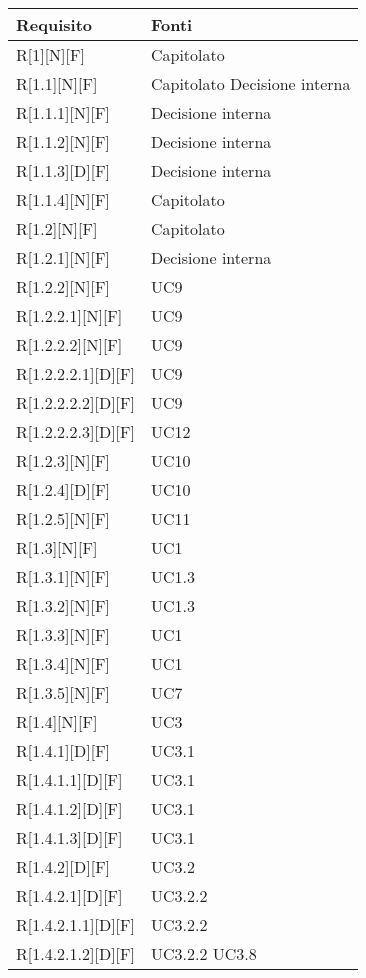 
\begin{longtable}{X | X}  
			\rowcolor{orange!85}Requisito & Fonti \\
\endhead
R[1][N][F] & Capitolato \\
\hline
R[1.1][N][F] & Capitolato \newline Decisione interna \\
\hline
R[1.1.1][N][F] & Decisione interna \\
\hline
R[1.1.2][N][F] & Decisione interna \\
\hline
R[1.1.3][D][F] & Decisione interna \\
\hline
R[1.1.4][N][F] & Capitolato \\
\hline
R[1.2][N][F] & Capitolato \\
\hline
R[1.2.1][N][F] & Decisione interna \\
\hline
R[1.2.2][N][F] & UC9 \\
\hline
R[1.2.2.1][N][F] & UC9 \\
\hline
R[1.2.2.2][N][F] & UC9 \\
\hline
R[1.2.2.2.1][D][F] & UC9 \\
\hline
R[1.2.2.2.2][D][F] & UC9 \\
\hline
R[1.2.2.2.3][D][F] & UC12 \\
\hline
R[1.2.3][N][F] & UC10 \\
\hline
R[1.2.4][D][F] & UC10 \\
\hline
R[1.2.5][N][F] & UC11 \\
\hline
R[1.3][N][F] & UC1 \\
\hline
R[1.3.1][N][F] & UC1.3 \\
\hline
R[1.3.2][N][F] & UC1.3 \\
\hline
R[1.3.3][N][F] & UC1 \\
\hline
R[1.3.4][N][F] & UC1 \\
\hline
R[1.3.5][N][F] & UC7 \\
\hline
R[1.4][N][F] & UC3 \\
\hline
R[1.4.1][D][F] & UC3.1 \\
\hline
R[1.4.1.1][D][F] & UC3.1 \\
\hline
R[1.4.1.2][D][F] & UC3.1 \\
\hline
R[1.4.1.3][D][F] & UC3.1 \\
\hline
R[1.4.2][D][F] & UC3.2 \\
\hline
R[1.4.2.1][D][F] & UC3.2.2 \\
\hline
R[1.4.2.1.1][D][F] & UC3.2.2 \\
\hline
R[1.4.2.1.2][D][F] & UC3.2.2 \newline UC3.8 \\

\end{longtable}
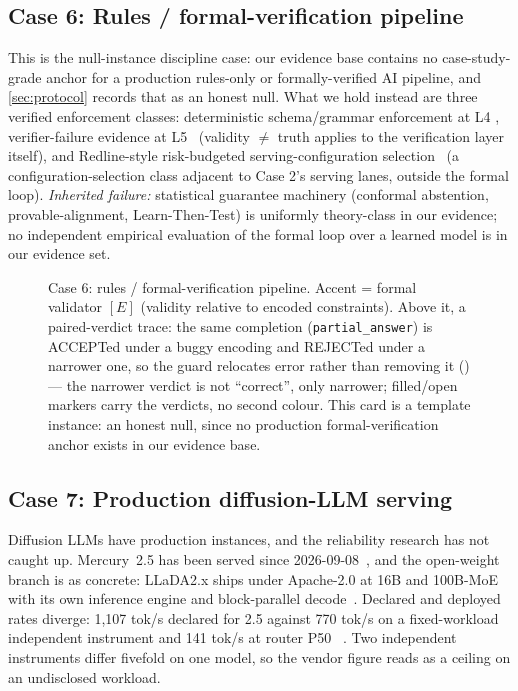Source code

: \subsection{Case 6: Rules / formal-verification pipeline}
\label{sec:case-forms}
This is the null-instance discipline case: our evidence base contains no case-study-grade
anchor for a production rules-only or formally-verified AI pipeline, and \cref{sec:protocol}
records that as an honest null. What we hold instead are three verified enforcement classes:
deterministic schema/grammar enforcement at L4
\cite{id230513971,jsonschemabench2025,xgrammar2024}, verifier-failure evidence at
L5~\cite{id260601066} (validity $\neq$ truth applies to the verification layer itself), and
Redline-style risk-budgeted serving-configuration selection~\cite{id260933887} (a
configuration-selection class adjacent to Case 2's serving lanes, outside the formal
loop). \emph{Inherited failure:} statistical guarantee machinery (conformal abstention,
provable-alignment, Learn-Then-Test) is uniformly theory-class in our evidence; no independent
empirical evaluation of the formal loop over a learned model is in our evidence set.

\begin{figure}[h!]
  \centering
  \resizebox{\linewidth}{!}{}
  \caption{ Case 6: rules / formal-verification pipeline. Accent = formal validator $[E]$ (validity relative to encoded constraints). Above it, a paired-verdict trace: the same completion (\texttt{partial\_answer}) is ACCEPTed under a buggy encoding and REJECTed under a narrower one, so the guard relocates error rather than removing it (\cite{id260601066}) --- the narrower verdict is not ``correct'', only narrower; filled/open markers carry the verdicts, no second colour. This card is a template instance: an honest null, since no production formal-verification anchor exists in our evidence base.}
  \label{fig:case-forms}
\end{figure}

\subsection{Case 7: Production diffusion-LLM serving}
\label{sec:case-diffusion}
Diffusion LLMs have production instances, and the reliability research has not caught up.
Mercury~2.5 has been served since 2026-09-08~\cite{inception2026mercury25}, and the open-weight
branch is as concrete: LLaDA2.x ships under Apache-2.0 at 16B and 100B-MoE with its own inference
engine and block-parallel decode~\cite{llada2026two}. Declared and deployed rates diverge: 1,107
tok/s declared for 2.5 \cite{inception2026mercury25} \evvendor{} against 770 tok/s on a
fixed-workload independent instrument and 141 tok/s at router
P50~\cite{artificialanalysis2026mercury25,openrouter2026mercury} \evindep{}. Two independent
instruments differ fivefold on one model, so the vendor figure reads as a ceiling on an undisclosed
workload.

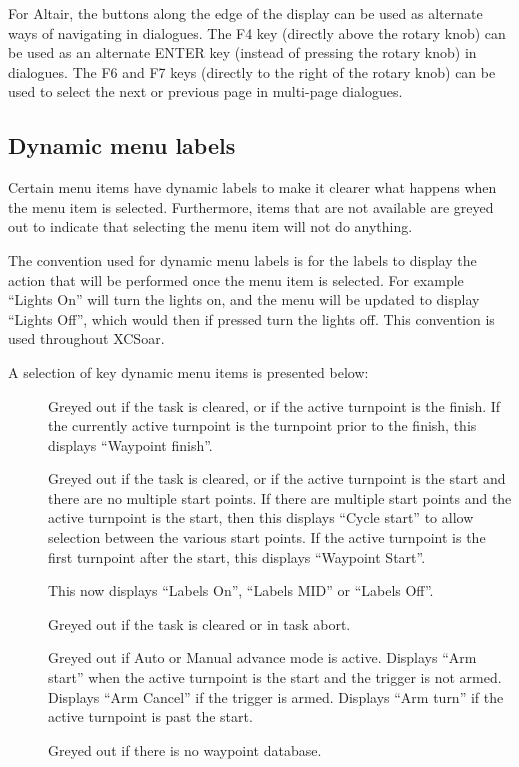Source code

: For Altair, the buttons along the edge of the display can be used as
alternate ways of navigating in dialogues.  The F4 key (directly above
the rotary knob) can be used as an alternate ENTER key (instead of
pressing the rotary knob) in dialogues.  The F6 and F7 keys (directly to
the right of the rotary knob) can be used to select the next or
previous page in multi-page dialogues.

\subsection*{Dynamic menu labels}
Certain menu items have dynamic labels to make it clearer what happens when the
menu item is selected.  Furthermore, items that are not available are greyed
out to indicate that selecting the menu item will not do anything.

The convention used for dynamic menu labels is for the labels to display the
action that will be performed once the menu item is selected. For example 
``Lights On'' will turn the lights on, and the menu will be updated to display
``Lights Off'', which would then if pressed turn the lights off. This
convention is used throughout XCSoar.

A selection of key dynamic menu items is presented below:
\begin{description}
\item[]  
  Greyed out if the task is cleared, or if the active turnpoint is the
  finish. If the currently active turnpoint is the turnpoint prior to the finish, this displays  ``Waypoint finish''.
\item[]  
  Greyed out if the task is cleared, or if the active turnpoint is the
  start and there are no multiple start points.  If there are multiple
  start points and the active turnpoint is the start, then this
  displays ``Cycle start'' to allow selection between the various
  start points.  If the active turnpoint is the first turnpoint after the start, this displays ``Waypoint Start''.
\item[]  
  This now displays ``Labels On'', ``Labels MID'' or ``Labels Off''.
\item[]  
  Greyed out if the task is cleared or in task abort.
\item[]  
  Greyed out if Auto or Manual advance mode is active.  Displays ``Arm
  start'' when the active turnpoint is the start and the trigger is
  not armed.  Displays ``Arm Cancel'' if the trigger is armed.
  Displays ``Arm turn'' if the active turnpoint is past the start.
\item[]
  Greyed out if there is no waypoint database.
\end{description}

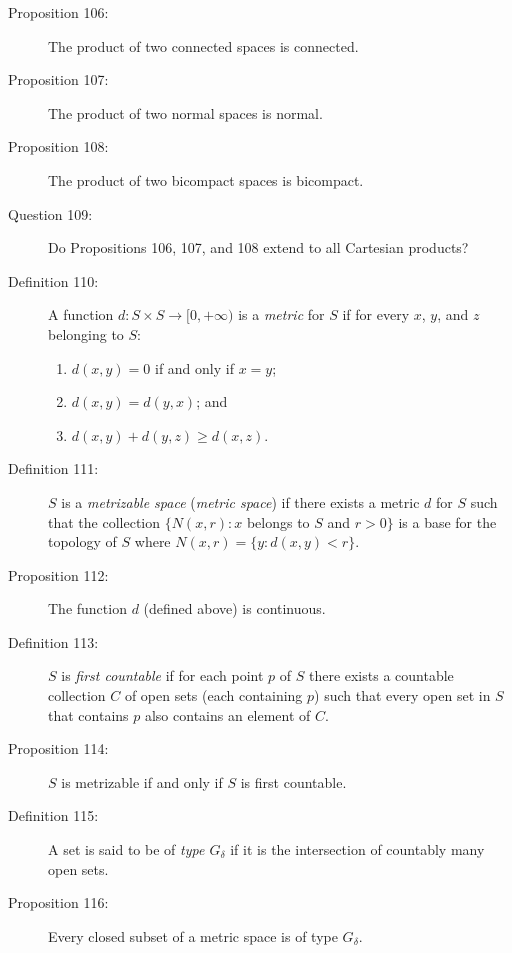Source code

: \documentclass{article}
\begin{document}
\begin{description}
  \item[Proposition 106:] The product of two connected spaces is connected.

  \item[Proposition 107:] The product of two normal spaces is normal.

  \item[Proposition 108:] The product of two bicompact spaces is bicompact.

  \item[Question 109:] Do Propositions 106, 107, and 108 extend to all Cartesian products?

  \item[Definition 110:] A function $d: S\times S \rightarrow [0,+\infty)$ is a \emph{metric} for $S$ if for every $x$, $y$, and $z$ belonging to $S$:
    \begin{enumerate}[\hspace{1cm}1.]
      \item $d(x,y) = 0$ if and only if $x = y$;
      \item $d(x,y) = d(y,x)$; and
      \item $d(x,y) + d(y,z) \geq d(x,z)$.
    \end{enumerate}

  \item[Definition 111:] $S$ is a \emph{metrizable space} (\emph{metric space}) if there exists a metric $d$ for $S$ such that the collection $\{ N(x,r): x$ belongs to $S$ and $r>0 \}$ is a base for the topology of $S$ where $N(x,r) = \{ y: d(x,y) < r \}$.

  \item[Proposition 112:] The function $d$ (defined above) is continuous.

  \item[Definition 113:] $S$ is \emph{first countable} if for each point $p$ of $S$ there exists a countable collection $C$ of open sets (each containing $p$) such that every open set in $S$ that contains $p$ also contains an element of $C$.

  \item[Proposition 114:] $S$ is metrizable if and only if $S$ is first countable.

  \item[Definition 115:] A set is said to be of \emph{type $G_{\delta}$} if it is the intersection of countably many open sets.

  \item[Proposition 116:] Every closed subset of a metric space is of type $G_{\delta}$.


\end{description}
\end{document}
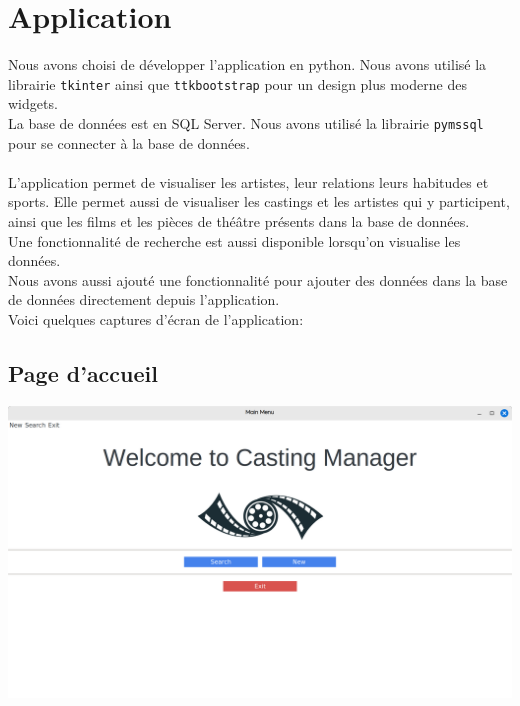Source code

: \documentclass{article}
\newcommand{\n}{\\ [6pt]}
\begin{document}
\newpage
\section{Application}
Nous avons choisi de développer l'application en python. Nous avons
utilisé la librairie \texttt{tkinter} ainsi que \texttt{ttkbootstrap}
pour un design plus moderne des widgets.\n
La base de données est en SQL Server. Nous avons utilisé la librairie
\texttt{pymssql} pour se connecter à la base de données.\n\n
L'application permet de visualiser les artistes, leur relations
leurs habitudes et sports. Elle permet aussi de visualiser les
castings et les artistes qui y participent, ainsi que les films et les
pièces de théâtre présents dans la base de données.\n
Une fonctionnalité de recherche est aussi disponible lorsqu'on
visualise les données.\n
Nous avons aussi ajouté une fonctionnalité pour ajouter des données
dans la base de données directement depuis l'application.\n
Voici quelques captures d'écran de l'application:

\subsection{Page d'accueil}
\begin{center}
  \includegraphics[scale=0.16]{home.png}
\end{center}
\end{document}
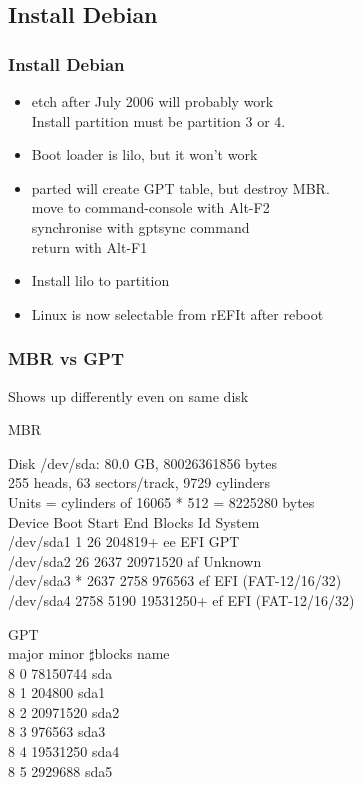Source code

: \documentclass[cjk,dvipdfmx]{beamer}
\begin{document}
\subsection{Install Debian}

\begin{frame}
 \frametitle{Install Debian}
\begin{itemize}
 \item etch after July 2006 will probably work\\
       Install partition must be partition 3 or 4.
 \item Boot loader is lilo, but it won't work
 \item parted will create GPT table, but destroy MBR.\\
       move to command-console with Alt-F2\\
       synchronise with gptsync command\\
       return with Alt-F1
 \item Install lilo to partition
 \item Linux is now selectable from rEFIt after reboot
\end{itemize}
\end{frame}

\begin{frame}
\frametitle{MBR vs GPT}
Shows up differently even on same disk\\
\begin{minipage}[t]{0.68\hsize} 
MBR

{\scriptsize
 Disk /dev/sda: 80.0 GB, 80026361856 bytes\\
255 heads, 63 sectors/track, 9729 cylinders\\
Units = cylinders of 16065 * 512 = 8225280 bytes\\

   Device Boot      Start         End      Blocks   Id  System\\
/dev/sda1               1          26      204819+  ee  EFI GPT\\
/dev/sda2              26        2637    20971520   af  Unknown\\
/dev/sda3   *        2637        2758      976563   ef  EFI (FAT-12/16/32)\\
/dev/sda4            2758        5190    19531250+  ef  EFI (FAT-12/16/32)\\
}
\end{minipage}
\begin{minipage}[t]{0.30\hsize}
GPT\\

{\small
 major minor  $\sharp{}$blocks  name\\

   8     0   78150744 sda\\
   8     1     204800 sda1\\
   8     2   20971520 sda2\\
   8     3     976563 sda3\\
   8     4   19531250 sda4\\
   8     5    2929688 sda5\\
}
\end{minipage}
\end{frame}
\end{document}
_ _ _ _ _ _ _
Exercise description:
Find the lines above that hold "turnpoint", then copy each of them.

Output of the exercise:
  Greyed out if the task is cleared, or if the active turnpoint is the
  finish. If the currently active turnpoint is the turnpoint prior to the finish, this displays  ``Waypoint finish''.
  Greyed out if the task is cleared, or if the active turnpoint is the
  start points and the active turnpoint is the start, then this
  start points.  If the active turnpoint is the first turnpoint after the start, this displays ``Waypoint Start''.
  start'' when the active turnpoint is the start and the trigger is
  Displays ``Arm turn'' if the active turnpoint is past the start.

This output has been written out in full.